The government's long-awaited nutrition standards for what foods can be marketing to kids are so stringent and expansive that it would decimate food marketing as we know it. Hardly any of the items currently sold to kids would qualify. Not Capri Sun, not Lunchables, not Happy Meals, not Chef Boyardee. And certainly not Cap'n Crunch, Froot Loops or Frosted Flakes.

The catch? The standards are purely voluntary. The FTC, which regulates advertising and spearheaded the effort, doesn't have any actual legal authority to regulate food advertising based on nutrition. But food companies are going to face considerable public and competitive pressure to make themselves look responsible by adopting the government's new rules.

The publishing of these guidelines, which were originally due last July, marks an unusual willingness by the government to adopt a combative -- dare we say regulatory -- stance against the food industry, which needless to say, is not happy about the rules. When the standards were originally drafted almost a year and a half ago, many observers, including myself, predicted they would get watered down with a fire hose. But that didn't happen.
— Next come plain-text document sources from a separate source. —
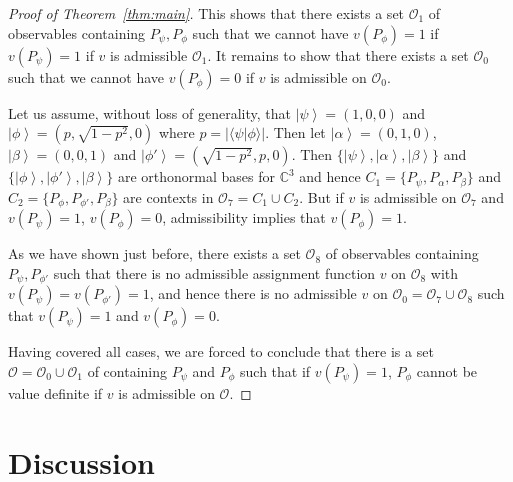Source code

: \documentclass[%
 superscriptaddress,
 preprint,
 showpacs,
 showkeys,
 nofootinbib,
  amsmath,amssymb,
  aps,
  longbibliography,
  floatfix,
 ]{revtex4-1}
\theoremstyle{definition}
\newcommand{\C}{\mathbb{C}}
\newcommand{\ket}[1]{\left| #1 \right>}
\newcommand{\iprod}[2]{\langle #1 | #2 \rangle}
\begin{document}
\begin{proof}[Proof of Theorem~\ref{thm:main}]
	This shows that there exists a set $\mathcal{O}_1$ of observables containing $P_\psi,P_\phi$ such that we cannot have $v(P_\phi)=1$ if $v(P_\psi)=1$ if $v$ is admissible $\mathcal{O}_1$.
	It remains to show that there exists a set $\mathcal{O}_0$ such that we cannot have $v(P_\phi)=0$ if $v$ is admissible on $\mathcal{O}_0$.
	
	Let us assume, without loss of generality, that $\ket{\psi}=(1,0,0)$ and $\ket{\phi}=(p,\sqrt{1-p^2},0)$ where $p=|\iprod{\psi}{\phi}|$.
	Then let $\ket{\alpha}=(0,1,0)$, $\ket{\beta}=(0,0,1)$ and $\ket{\phi'}=(\sqrt{1-p^2},p,0)$.
	Then $\{\ket{\psi},\ket{\alpha},\ket{\beta}\}$ and $\{\ket{\phi},\ket{\phi'},\ket{\beta}\}$ are orthonormal bases for $\C^3$ and hence $C_1=\{P_\psi,P_\alpha,P_\beta\}$ and $C_2=\{P_\phi,P_{\phi'},P_\beta\}$ are contexts in $\mathcal{O}_7=C_1 \cup C_2$.
	But if $v$ is admissible on $\mathcal{O}_7$ and $v(P_\psi)=1$, $v(P_\phi)=0$, admissibility implies that $v(P_\phi)=1$.
	
	As we have shown just before, there exists a set $\mathcal{O}_8$ of observables containing $P_\psi,P_{\phi'}$ such that there is no admissible assignment function $v$ on $\mathcal{O}_8$ with $v(P_\psi)=v(P_{\phi'})=1$, and hence there is no admissible $v$ on $\mathcal{O}_0=\mathcal{O}_7\cup \mathcal{O}_8 $ such that $v(P_\psi)=1$ and $v(P_\phi)=0$.
	
	Having covered all cases, we are forced to conclude that there is a set $\mathcal{O}=\mathcal{O}_0\cup \mathcal{O}_1$ of containing $P_\psi$ and $P_\phi$ such that if $v(P_\psi)=1$, $P_\phi$ cannot be value definite if $v$ is admissible on $\mathcal{O}$.
\end{proof}


\section{Discussion}
\end{document}
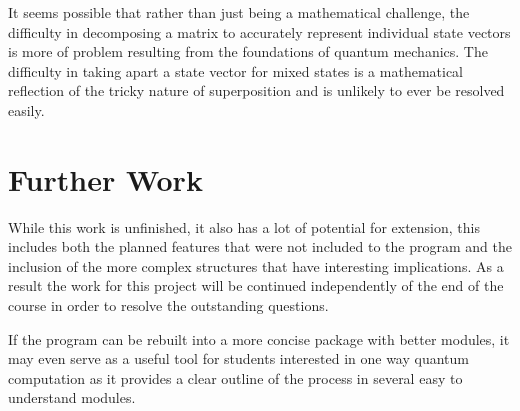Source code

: It seems possible that rather than just being a mathematical challenge, the difficulty in decomposing a matrix to accurately represent individual state vectors is more of problem resulting from the foundations of quantum mechanics. The difficulty in taking apart a state vector for mixed states is a mathematical reflection of the tricky nature of superposition and is unlikely to ever be resolved easily.



\section{Further Work}

While this work is unfinished, it also has a lot of potential for extension, this includes both the planned features that were not included to the program and the inclusion of the more complex structures that have interesting implications. As a result the work for this project will be continued independently of the end of the course in order to resolve the outstanding questions. 

If the program can be rebuilt into a more concise package with better modules, it may even serve as a useful tool for students interested in one way quantum computation as it provides a clear outline of the process in several easy to understand modules. 
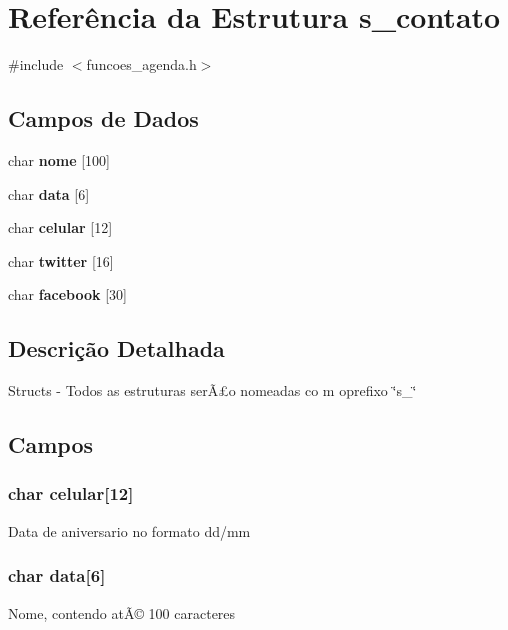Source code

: \section{Referência da Estrutura s\+\_\+contato}
\label{structs__contato}


{\ttfamily \#include $<$funcoes\+\_\+agenda.\+h$>$}

\subsection*{Campos de Dados}
\begin{DoxyCompactItemize}
\item 
char {\bf nome} [100]
\item 
char {\bf data} [6]
\item 
char {\bf celular} [12]
\item 
char {\bf twitter} [16]
\item 
char {\bf facebook} [30]
\end{DoxyCompactItemize}


\subsection{Descrição Detalhada}
Structs -\/ Todos as estruturas serÃ£o nomeadas co m oprefixo \char`\"{}s\+\_\+\char`\"{} 

\subsection{Campos}
\subsubsection[{celular}]{\setlength{\rightskip}{0pt plus 5cm}char celular[12]}\label{structs__contato_a2120c6a39953a341d114cf7f28b7a7a9}
Data de aniversario no formato dd/mm 
\subsubsection[{data}]{\setlength{\rightskip}{0pt plus 5cm}char data[6]}\label{structs__contato_a3825e3e0922badc8848709cf608821ea}
Nome, contendo atÃ© 100 caracteres 
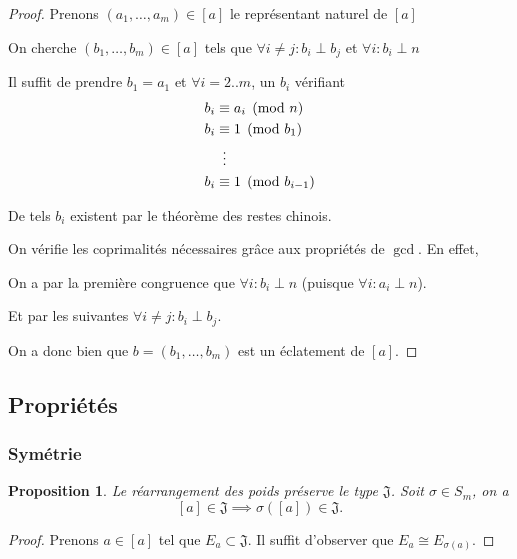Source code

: \documentclass{article}
\newtheorem{proposition}{Proposition}
\newcommand{\J}{\mathfrak{J}}
\begin{document}
\begin{proof}
    Prenons $(a_1, \dots, a_m) \in [a]$ le représentant naturel de $[a]$

    On cherche $(b_1, \dots, b_m) \in [a]$ tels que $\forall i \neq j : b_i \perp b_j$ et $\forall i : b_i \perp n$

    Il suffit de prendre $b_1 = a_1$ et $\forall i = 2..m$, un $b_i$ vérifiant
    \begin{align*}
        b_i & \equiv a_i \pmod n \\
        b_i & \equiv 1 \pmod {b_1} \\
            & \vdotswithin{\equiv} \\
        b_i & \equiv 1 \pmod {b_{i-1}}
    \end{align*}

    De tels $b_i$ existent par le théorème des restes chinois.

    On vérifie les coprimalités nécessaires grâce aux propriétés de $\gcd$. En effet,
    
    \hspace{\parindent} On a par la première congruence que $\forall i : b_i \perp n$ (puisque $\forall i : a_i \perp n$).

    \hspace{\parindent} Et par les suivantes $\forall i \neq j : b_i \perp b_j$.

    On a donc bien que $b = (b_1, \dots, b_m)$ est un éclatement de $[a]$.
\end{proof}

\subsection{Propriétés}

\subsubsection{Symétrie}

\begin{proposition}
    Le réarrangement des poids préserve le type $\J$. Soit $\sigma \in S_m$, on a
    \[ [a] \in \J \implies \sigma([a]) \in \J. \]
\end{proposition}

\begin{proof}
    Prenons $a \in [a]$ tel que $E_a \subset \J$. Il suffit d'observer que $E_a \cong E_{\sigma(a)}$.
\end{proof}
\end{document}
The rules are almost exactly the same. Citing the urgent and tragic public health problem of childhood obesity, the government is requiring that food sold to kids not only have a minimal amount of the bad stuff -- sugar, trans fat, saturated fat and sodium -- but that it also have more good stuff, ie. real food. That means some "meaningful contribution," perhaps 50% of a product's total weight, of the following:

  • fruit
  • vegetable
  • whole grain
  • fat-free or low-fat (1%) milk products
  • fish
  • extra lean meat or poultry
  • eggs
  • nuts and seeds
  • beans
And that's not all. "Marketing" is defined in the broadest terms possible to include the huge assortment of methods companies use to appeal to kids, everything from company web sites and email and text messaging to product placement in movies, use of licensed characters on packaging and sponsorship of events and sports teams.

The food industry has argued that it's already doing a good job self-regulating itself, yesterday (coincidence!) publicizing the results of a study funded by the Grocery Manufacturers Association and the Association of National Advertisers and conducted by Georgetown Economic Services showing that the average number of food and beverage ads that kids aged 2 to 11 viewed on children's TV programming fell by 50% between 2004 and 2010.

But while TV ads are down, there's evidence showing that other forms of marketing are up. And a study done last year by the Prevention Institute revealed huge loopholes in the industry's definition of "healthy" foods that can be marketed to kids.

Thus the need for government action. The interagency working group, which includes the FTC, FDA, CDC and USDA, did decide to show some leniency, giving food companies five years to reformulate their products to meet the standards. The government seems to think the industry will move heaven and earth to remake their products before giving up on marketing to kids altogether.

The working group also left the door open to some compromises. The guidelines concede:

Making substantial changes to the formulation of a food product may present both technical difficulties and challenges in maintaining the palatability and consumer acceptance of the product. Certain elements of the proposed nutrition principles may need to be adjusted to reflect these challenges.
Of course, Plan B for food manufacturers is to do nothing at all. Food activist and public health lawyer Michele Simon reported that, at an obesity meeting in Brussels in March, Mary Engle, director of the FTC's Division of Advertising Practices, said the FTC had heard from critics warning that industry would just ignore the standards.